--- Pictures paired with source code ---
--------

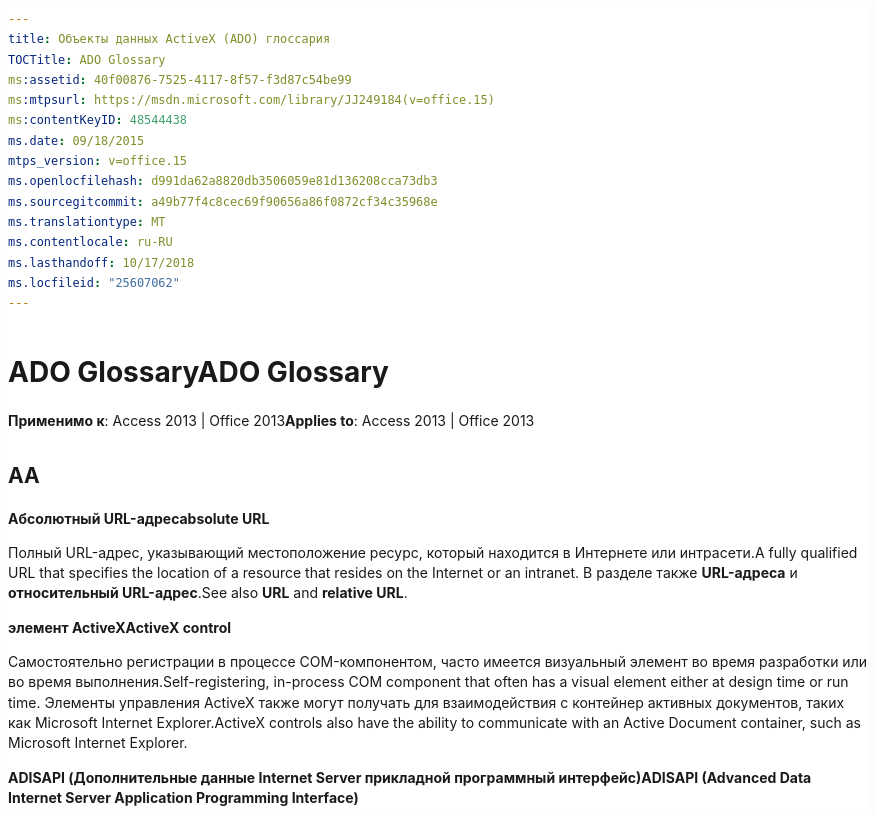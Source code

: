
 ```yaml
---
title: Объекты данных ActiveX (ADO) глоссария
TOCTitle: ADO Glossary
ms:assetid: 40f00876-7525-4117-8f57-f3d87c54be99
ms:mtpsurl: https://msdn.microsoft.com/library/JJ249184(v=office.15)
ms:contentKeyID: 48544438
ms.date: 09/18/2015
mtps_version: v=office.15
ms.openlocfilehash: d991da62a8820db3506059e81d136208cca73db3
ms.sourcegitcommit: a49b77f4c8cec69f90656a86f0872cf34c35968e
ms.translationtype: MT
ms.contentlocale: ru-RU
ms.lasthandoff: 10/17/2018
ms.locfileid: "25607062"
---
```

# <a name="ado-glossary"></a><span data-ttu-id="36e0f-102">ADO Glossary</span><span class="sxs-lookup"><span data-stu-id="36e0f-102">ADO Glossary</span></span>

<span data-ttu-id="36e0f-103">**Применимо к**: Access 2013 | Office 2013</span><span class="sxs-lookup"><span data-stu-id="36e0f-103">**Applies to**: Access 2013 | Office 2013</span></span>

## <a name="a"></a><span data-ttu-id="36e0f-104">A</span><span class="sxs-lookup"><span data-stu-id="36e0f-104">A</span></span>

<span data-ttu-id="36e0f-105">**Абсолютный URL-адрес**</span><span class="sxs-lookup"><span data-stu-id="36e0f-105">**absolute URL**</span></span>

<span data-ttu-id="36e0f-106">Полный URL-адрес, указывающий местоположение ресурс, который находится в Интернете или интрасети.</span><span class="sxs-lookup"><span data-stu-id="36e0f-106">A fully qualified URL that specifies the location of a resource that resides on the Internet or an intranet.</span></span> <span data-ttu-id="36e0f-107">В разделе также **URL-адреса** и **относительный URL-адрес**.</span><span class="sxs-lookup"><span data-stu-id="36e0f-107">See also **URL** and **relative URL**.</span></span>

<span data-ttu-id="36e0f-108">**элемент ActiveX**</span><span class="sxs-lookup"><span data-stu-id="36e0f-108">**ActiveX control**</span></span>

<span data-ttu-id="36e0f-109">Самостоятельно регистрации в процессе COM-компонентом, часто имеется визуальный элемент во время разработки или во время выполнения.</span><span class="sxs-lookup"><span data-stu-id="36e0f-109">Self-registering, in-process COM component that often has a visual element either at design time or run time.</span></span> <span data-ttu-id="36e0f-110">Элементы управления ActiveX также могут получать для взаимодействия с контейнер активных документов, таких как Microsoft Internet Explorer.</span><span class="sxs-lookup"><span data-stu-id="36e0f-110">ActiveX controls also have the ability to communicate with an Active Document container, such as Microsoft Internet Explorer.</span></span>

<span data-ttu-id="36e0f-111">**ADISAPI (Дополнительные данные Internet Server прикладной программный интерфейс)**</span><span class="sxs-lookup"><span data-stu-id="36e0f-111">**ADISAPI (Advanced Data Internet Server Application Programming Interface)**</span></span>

--------

--- WHAT THIS TASK INVOLVES ---
Your answer must be an exact copy of the data above, minus its pictures.

--- SOLVED EXERCISE ---
Source code

:
 ```yaml
---
title: Объекты данных ActiveX (ADO) глоссария
TOCTitle: ADO Glossary
ms:assetid: 40f00876-7525-4117-8f57-f3d87c54be99
ms:mtpsurl: https://msdn.microsoft.com/library/JJ249184(v=office.15)
ms:contentKeyID: 48544438
ms.date: 09/18/2015
mtps_version: v=office.15
ms.openlocfilehash: d991da62a8820db3506059e81d136208cca73db3
ms.sourcegitcommit: a49b77f4c8cec69f90656a86f0872cf34c35968e
ms.translationtype: MT
ms.contentlocale: ru-RU
ms.lasthandoff: 10/17/2018
ms.locfileid: "25607062"
---
```

# <a name="ado-glossary"></a><span data-ttu-id="36e0f-102">ADO Glossary</span><span class="sxs-lookup"><span data-stu-id="36e0f-102">ADO Glossary</span></span>

<span data-ttu-id="36e0f-103">**Применимо к**: Access 2013 | Office 2013</span><span class="sxs-lookup"><span data-stu-id="36e0f-103">**Applies to**: Access 2013 | Office 2013</span></span>

## <a name="a"></a><span data-ttu-id="36e0f-104">A</span><span class="sxs-lookup"><span data-stu-id="36e0f-104">A</span></span>

<span data-ttu-id="36e0f-105">**Абсолютный URL-адрес**</span><span class="sxs-lookup"><span data-stu-id="36e0f-105">**absolute URL**</span></span>

<span data-ttu-id="36e0f-106">Полный URL-адрес, указывающий местоположение ресурс, который находится в Интернете или интрасети.</span><span class="sxs-lookup"><span data-stu-id="36e0f-106">A fully qualified URL that specifies the location of a resource that resides on the Internet or an intranet.</span></span> <span data-ttu-id="36e0f-107">В разделе также **URL-адреса** и **относительный URL-адрес**.</span><span class="sxs-lookup"><span data-stu-id="36e0f-107">See also **URL** and **relative URL**.</span></span>

<span data-ttu-id="36e0f-108">**элемент ActiveX**</span><span class="sxs-lookup"><span data-stu-id="36e0f-108">**ActiveX control**</span></span>

<span data-ttu-id="36e0f-109">Самостоятельно регистрации в процессе COM-компонентом, часто имеется визуальный элемент во время разработки или во время выполнения.</span><span class="sxs-lookup"><span data-stu-id="36e0f-109">Self-registering, in-process COM component that often has a visual element either at design time or run time.</span></span> <span data-ttu-id="36e0f-110">Элементы управления ActiveX также могут получать для взаимодействия с контейнер активных документов, таких как Microsoft Internet Explorer.</span><span class="sxs-lookup"><span data-stu-id="36e0f-110">ActiveX controls also have the ability to communicate with an Active Document container, such as Microsoft Internet Explorer.</span></span>

<span data-ttu-id="36e0f-111">**ADISAPI (Дополнительные данные Internet Server прикладной программный интерфейс)**</span><span class="sxs-lookup"><span data-stu-id="36e0f-111">**ADISAPI (Advanced Data Internet Server Application Programming Interface)**</span></span>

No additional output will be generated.